[Bug 1309] New: white space in the DM

http://www.w3.org/Bugs/Public/show_bug.cgi?id=1309

           Summary: white  space in the DM
           Product: XPath / XQuery / XSLT
           Version: Last Call drafts
          Platform: PC
        OS/Version: Windows XP
            Status: NEW
          Severity: normal
          Priority: P2
         Component: Data Model
        AssignedTo: Norman.Walsh@Sun.COM
        ReportedBy: davidc@nag.co.uk
         QAContact: public-qt-comments@w3.org


Some of the following issues have been raised on earlier drafts but it
seems safest to raise them again as last call issues in bugzilla. 



6.7.3 Construction [of text nodes] from an Infoset

says

   If the resulting Text Node consists entirely of white space and the
   Text Node occurs in Element content[XML], the content of the Text Node
   is the zero-length string.  

The reference to Element Content XML production is inappropriate as
the input to this procedure is an infoset rather than a literal XML
document. The [element content whitespace] infoset property is flagged
a few lines up as being optionally used so this could say

   If the resulting Text Node consists entirely of characters with an
   [element content whitespace] property with value true, the content
   of the Text Node is the zero-length string.

This would make the document consistent however (with either wording)
this clause introduces a very large incompatibility with XPath1.

I think it would be better to drop this clause altogether, systems
requiring white space nodes to be dropped can use the PSVI mapping
or a proprietary mapping to the datamodel, neither of which have any
xpath1 compatiblity implications.

Dropping white space from declared element content from schema
validated (PSVI) input makes sense and is something that could be
tested in a conformance test. Dropping white space from the infoset
mapping if [element content whitespace] is reported isn't really
testable as non validating parsers may or may not report this
and don't need to document whether they do or they don't.

As it is it means that given
<!DOCTYPE x [
<!ELEMENT x (x*)>
]>
<x>
  <x/>
  <x/>
</x>

a simple xpath of /x/node()[2] is completely undefined: it may pick up
the the first or the second empty x node.

If this clause is kept it should be higlighted here that it is
incompatible with Xpath1's data model and the XPath (and XSLT)
Compatability appendices should also mention this.





For the reverse mapping
6.7.5 (and J7) states that all characters get mapped to infoset items
with [element content whitespace] of unknown.
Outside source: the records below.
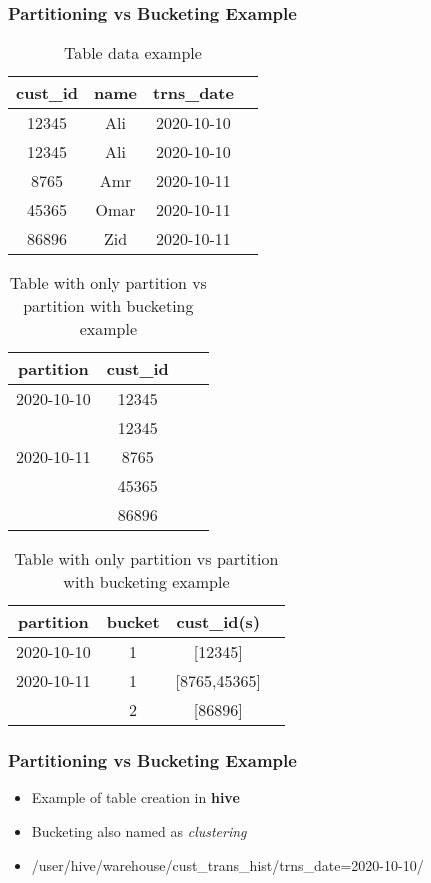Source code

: \begin{frame}
	\frametitle{Partitioning vs Bucketing Example}
\begin{table}
	\begin{tabular}{|c|c|c|c|}
		\hline
		cust_id & name & trns_date \\
		\hline
		12345 & Ali &  2020-10-10 \\
		12345 & Ali &  2020-10-10\\
		\hline 
		8765 & Amr &  2020-10-11 \\
		45365 & Omar &  2020-10-11 \\
		86896 & Zid &  2020-10-11 \\
		\hline
	\end{tabular}
\quad

	\caption{Table data example}\label{eval_table}
\end{table}

\begin{table}
	\begin{tabular}{|c|c|c|c|}
		\hline
		partition & cust_id  \\
		\hline
		2020-10-10 & 12345 \\
				   & 12345\\
		\hline 
		2020-10-11 &  8765\\
				   & 45365  \\
		           & 86896 \\
		\hline
	\end{tabular}
	\quad
		\begin{tabular}{|c|c|c|c|}
		\hline
		partition & bucket & cust_id(s)  \\
		\hline
		2020-10-10 & 1 & [12345] \\
		\hline 
		2020-10-11 & 1 & [8765,45365]\\
				   & 2 & [86896] \\
		\hline
	\end{tabular}
	\caption{Table with only partition vs partition with bucketing example}\label{eval_table}
\end{table}

\end{frame}


\begin{frame}
	\frametitle{Partitioning vs Bucketing Example}
	
	\begin{itemize}[<+->]
		\item Example of table creation in \textbf{hive}
		\item Bucketing also named as \textit{clustering }
		\item /user/hive/warehouse/cust_trans_hist/trns_date=2020-10-10/
	\end{itemize}
	
			
\end{frame}


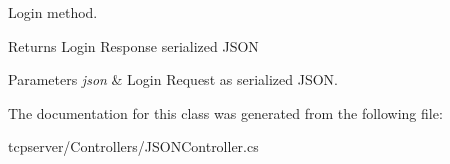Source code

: Login method. 

\begin{DoxyReturn}{Returns}
Login Response serialized J\+S\+O\+N
\end{DoxyReturn}

\begin{DoxyParams}{Parameters}
{\em json} & Login Request as serialized J\+S\+O\+N.\\
\hline
\end{DoxyParams}


The documentation for this class was generated from the following file\+:\begin{DoxyCompactItemize}
\item 
tcpserver/\+Controllers/J\+S\+O\+N\+Controller.\+cs\end{DoxyCompactItemize}
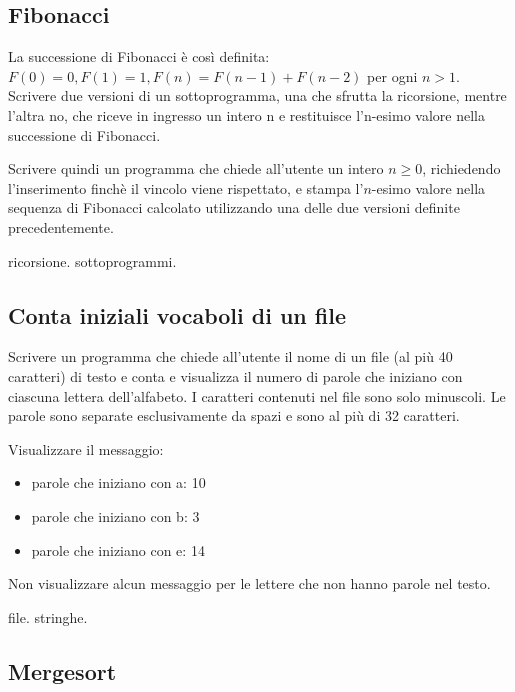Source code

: \subsection{Fibonacci}

La successione di Fibonacci \`e cos\`i definita: $F(0) = 0, F(1) = 1, F(n) = F(n-1) + F(n-2)$ per ogni $n > 1$.
Scrivere due versioni di un sottoprogramma, una che sfrutta la ricorsione, mentre l'altra no, che riceve in ingresso un intero n e restituisce l'n-esimo valore nella successione di Fibonacci.

Scrivere quindi un programma che chiede all'utente un intero $n \geq 0$, richiedendo l'inserimento finch\`e il vincolo viene rispettato, e stampa l'$n$-esimo valore nella sequenza di Fibonacci calcolato utilizzando una delle due versioni definite precedentemente.

\begin{tags}
ricorsione. sottoprogrammi.
\end{tags}



\subsection{Conta iniziali vocaboli di un file}

Scrivere un programma che chiede all'utente il nome di un file (al pi\`u 40 caratteri) di testo e conta e visualizza il numero di parole che iniziano con ciascuna lettera dell'alfabeto. 
I caratteri contenuti nel file sono solo minuscoli. 
Le parole sono separate esclusivamente da spazi e sono al pi\`u di 32 caratteri. 

Visualizzare il messaggio:
\begin{itemize}
    \item parole che iniziano con a: 10
    \item parole che iniziano con b: 3
    \item parole che iniziano con e: 14
\end{itemize}

Non visualizzare alcun messaggio per le lettere che non hanno parole nel testo.

\begin{tags}
file. stringhe.
\end{tags}


\subsection{Mergesort}

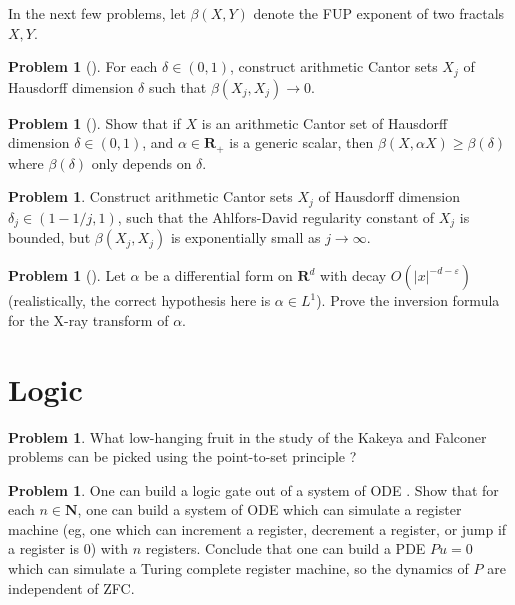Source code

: \documentclass[reqno,11pt]{amsart}
\newcommand{\NN}{\mathbf{N}}
\newcommand{\RR}{\mathbf{R}}
\theoremstyle{definition}
\newtheorem{problem}[theorem]{Problem}
\numberwithin{equation}{section}
\begin{document}
In the next few problems, let $\beta(X, Y)$ denote the FUP exponent of two fractals $X, Y$.

\begin{problem}[{\cite[Conjecture 4.4]{Dyatlov_2019}}]
For each $\delta \in (0, 1)$, construct arithmetic Cantor sets $X_j$ of Hausdorff dimension $\delta$ such that $\beta(X_j, X_j) \to 0$.
\end{problem}

\begin{problem}[{\cite[Conjecture 4.5]{Dyatlov_2019}}]
Show that if $X$ is an arithmetic Cantor set of Hausdorff dimension $\delta \in (0, 1)$, and $\alpha \in \RR_+$ is a generic scalar, then $\beta(X, \alpha X) \geq \beta(\delta)$ where $\beta(\delta)$ only depends on $\delta$.
\end{problem}

\begin{problem}
Construct arithmetic Cantor sets $X_j$ of Hausdorff dimension $\delta_j \in (1 - 1/j, 1)$, such that the Ahlfors-David regularity constant of $X_j$ is bounded, but $\beta(X_j, X_j)$ is exponentially small as $j \to \infty$.
\end{problem}

\begin{problem}[{\cite{Solomon11}}]
Let $\alpha$ be a differential form on $\RR^d$ with decay $O(|x|^{-d-\varepsilon})$ (realistically, the correct hypothesis here is $\alpha \in L^1$).
Prove the inversion formula for the X-ray transform of $\alpha$.
\end{problem}


\section{Logic}
\begin{problem}
What low-hanging fruit in the study of the Kakeya and Falconer problems can be picked using the point-to-set principle \cite{Lutz18}?
\end{problem}

\begin{problem}
One can build a logic gate out of a system of ODE \cite{Tao16}.
Show that for each $n \in \NN$, one can build a system of ODE which can simulate a register machine (eg, one which can increment a register, decrement a register, or jump if a register is $0$) with $n$ registers.
Conclude that one can build a PDE $Pu = 0$ which can simulate a Turing complete register machine, so the dynamics of $P$ are independent of ZFC.
\end{problem}



\printbibliography
\end{document}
The infoset has a constraint that all non-white characters have a
value of false for this property
http://www.w3.org/TR/xml-infoset/#infoitem.character
says:  ..It is always false for characters that are not white space.

So I think the mapping from the DM to the infoset should set this
property to false or to unknown depending on whether the character is
white space.

David

Received on Saturday, 7 May 2005 15:44:56 UTC